Archive for electromagnetic

Politics of the Soul

Posted in Conceptual Art, Mystical Experience, Sacred Geometry with tags , , , , , , , , , , , on December 31, 2012 by javedbabar

The figure emerging from the twisted light took shape. Sami said, “Sophie? Is that you? How did you know where to find me?”

“It wasn’t that hard,” she said. “The valley only goes one way – west, and smoke only goes one way – up.”

Sami was hiding in a cabin at the top of the Valley, near Kalash, fifty kilometres from Lucerne. The sudden attention since Guru Baba’s death had been hard for him to handle, and he had decided to hide.

The Valley’s residents had protected him from numerous officials, reporters and stalkers chasing him. It was amazing what some well-placed Firing Range and Blast Area signs could do. There was no longer a need for Sami to dress up in his gorilla suit and chase people through the bush, which also worked. Good job it wasn’t hunting season.

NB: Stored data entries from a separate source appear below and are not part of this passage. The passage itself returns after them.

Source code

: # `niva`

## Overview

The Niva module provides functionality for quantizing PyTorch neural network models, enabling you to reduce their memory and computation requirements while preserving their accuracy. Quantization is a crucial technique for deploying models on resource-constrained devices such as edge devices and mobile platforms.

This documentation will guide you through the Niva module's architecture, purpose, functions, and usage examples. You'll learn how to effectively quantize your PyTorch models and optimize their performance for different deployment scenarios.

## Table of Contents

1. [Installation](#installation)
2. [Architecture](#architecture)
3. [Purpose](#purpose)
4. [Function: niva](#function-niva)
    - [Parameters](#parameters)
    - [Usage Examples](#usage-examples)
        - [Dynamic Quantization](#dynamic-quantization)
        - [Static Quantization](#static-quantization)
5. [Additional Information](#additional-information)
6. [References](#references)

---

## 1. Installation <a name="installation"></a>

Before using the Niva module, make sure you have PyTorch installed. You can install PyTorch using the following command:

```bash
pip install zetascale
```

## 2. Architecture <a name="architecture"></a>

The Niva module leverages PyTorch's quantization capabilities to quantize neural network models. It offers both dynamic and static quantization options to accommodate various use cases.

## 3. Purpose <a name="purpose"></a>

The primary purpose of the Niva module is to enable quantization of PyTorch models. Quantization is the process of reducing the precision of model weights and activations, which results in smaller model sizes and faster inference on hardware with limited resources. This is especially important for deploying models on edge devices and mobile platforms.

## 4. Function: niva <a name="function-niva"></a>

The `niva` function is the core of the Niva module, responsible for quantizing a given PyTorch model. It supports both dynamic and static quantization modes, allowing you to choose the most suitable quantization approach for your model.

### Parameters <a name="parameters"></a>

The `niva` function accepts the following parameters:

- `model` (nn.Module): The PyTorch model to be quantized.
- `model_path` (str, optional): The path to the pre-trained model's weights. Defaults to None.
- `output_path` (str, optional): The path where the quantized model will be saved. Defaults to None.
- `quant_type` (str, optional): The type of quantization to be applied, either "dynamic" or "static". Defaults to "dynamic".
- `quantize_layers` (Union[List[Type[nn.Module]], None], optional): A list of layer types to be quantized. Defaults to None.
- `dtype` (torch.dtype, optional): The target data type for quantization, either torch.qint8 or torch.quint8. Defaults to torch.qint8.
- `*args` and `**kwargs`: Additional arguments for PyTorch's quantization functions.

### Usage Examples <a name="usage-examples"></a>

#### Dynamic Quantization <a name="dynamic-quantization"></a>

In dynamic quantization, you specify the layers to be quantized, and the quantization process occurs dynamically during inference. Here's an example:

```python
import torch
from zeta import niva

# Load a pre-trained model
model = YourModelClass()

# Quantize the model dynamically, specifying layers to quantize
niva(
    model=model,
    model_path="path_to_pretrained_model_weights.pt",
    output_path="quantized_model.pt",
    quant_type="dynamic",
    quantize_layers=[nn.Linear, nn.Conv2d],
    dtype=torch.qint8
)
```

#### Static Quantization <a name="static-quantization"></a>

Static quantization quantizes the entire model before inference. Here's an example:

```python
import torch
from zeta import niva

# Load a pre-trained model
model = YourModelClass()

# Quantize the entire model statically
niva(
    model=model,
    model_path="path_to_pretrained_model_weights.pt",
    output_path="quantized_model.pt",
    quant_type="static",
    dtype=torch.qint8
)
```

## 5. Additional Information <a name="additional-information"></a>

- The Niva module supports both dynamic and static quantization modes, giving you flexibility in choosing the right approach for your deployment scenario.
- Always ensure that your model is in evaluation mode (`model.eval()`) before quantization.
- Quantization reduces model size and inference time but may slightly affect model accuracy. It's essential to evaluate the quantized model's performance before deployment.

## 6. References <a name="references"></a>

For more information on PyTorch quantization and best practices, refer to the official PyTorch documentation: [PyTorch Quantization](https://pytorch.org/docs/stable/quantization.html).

“Would you like some tea? Hang on, I’ll just put the kettle on.” He went into the strange metal cabin; she heard water pouring.

Sophie admired the dark, glinting solar panels affixed to the roof. Sami emerged and joined Sophie on a fallen log, and she asked, “What are you doing out here on your own? People are worried about you.”

“Guru Baba had a lifetime to get used to fame; it was gradual. When he kissed me that day and said, “It is you,” and died, my life changed immediately. I wasn’t ready for it. It seemed that I had no choice, but then I realized I did.”

“Is this your choice then, to stay here, far away from people?”

He reached out and held her hand. “Not all people. Sophie, I’m not sure what my choice is. I can either remain apart from the world, with all its temptations and evil ways, or I can engage with it, and do what little good I can.”

Cottonwoods around them rustled in a burst of wind. Their leaves caused light to dance.

“Who wouldn’t want to stay here?” said Sophie. “It’s so peaceful and beautiful. There’s no pollution, no noise, no crowds, no stress, no expense. Whenever I step out of the door in the village I’ve spent twenty bucks. In the city it’s fifty. Here you are self-sufficient in everything – energy, water, food, and peace is everywhere, not just when you put on your headphones or lock your room.”

They sat in silence, listening to the river gushing, and watched a white mule deer wander on the far shore.

Sami said, “Guru Baba’s last kiss held messages for me, but I may need years to understand them.”

He looked so perturbed; she held his other hand too.

Sami continued, “He told me many things while I was working as his assistant. I didn’t understand them all, but somehow his final kiss brought them together. He said that to build a good society you need good people and dynamic interaction. He said the heart is the body’s strongest generator of electro-magnetism, constantly changing the fields around us. He said that like attracts like, and if we build our ideal selves, we attract, reflect and refract universal matter in powerful ways. He said that psychic self-control is the highest art; to keep your head when all around you others are losing theirs; and he said the psychic realm is both a cosmic ocean and a personal drop.”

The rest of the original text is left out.